**TASK REQUIREMENTS:** Go through the material under this sentence. Return every line holding "OUTPUT".

**MATERIALS PROVIDED:**
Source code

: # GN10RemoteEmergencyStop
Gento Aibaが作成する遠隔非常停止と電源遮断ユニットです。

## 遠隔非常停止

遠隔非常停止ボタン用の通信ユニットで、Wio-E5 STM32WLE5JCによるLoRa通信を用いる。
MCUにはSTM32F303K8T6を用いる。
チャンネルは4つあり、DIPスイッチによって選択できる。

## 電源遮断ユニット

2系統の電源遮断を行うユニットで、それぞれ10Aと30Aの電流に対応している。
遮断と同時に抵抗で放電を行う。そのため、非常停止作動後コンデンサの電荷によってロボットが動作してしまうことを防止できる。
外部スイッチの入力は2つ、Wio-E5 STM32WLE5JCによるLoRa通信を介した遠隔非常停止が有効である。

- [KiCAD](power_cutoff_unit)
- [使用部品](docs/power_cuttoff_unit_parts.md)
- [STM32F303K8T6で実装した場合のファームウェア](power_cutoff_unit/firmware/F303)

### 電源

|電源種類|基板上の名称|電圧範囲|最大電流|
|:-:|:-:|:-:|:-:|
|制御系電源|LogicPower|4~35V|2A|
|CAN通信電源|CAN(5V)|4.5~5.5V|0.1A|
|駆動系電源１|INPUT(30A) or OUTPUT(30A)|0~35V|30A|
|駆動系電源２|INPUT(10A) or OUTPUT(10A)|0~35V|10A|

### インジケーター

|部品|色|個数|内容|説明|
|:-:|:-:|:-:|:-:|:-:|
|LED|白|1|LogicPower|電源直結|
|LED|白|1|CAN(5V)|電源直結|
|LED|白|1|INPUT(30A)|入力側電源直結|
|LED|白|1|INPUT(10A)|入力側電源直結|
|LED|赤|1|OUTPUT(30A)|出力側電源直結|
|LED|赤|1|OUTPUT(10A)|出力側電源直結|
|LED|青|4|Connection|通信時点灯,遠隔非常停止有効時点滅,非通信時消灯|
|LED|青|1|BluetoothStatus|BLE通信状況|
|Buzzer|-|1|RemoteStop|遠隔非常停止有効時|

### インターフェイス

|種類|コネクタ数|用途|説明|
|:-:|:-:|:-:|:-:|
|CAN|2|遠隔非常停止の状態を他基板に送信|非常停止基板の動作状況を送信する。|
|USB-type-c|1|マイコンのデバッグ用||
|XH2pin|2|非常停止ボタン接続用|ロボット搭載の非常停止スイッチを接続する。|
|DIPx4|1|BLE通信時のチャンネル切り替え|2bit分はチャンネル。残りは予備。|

**WORKED SOLUTION:**
|駆動系電源１|INPUT(30A) or OUTPUT(30A)|0~35V|30A|
|駆動系電源２|INPUT(10A) or OUTPUT(10A)|0~35V|10A|
|LED|赤|1|OUTPUT(30A)|出力側電源直結|
|LED|赤|1|OUTPUT(10A)|出力側電源直結|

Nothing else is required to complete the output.